EXERCISE DETAILS | Every line of the data that includes "where" should be copied out.

STORED DATA |
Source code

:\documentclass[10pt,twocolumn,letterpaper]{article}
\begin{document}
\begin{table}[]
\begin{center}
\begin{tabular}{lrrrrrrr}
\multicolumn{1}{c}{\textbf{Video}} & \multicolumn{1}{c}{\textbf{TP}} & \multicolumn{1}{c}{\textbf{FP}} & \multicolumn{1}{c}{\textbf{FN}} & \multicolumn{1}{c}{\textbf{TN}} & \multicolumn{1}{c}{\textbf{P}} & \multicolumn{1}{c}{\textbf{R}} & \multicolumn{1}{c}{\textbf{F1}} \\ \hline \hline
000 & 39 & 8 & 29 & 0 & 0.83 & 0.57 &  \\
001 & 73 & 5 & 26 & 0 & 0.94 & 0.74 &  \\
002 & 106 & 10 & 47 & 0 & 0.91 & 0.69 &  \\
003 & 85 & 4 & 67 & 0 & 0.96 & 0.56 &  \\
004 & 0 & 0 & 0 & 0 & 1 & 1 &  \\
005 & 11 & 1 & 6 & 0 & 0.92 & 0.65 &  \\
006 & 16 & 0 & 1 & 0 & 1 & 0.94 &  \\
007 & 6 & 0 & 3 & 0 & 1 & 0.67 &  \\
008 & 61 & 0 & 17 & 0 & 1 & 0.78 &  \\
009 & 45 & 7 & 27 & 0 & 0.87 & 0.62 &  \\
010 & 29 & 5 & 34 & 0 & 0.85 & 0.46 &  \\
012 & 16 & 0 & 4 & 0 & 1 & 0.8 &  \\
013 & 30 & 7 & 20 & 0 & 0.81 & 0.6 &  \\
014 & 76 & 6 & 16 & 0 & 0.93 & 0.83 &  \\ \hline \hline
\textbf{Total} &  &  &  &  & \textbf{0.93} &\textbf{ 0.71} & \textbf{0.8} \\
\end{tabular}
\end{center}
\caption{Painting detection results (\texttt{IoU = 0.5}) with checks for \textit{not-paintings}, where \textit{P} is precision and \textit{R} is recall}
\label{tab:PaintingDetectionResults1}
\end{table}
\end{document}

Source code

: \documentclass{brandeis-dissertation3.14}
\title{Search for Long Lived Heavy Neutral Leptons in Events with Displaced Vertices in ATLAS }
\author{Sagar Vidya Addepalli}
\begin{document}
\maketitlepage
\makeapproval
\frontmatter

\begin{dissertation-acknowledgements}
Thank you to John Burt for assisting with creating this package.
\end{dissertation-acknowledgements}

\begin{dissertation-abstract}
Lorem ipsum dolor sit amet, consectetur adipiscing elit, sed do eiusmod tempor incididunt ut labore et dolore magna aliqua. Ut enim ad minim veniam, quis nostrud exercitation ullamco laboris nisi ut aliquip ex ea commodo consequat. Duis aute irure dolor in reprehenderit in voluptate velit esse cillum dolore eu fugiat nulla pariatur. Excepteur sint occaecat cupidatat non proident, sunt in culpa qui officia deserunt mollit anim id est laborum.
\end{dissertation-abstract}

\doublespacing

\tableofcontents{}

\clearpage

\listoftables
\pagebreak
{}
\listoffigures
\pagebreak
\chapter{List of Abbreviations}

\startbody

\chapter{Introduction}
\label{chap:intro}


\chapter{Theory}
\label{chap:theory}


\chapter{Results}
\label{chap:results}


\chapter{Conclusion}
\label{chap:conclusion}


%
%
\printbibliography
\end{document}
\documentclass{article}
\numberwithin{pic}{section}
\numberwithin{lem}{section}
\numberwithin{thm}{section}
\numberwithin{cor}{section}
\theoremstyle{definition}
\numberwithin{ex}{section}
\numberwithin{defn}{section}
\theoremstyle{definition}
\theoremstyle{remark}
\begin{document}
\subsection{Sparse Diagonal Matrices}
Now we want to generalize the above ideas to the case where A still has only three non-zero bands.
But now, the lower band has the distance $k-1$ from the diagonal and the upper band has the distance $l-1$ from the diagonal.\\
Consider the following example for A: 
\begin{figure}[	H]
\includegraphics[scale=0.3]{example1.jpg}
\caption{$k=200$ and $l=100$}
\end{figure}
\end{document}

EXERCISE RESULT |
\caption{Painting detection results (\texttt{IoU = 0.5}) with checks for \textit{not-paintings}, where \textit{P} is precision and \textit{R} is recall}
Now we want to generalize the above ideas to the case where A still has only three non-zero bands.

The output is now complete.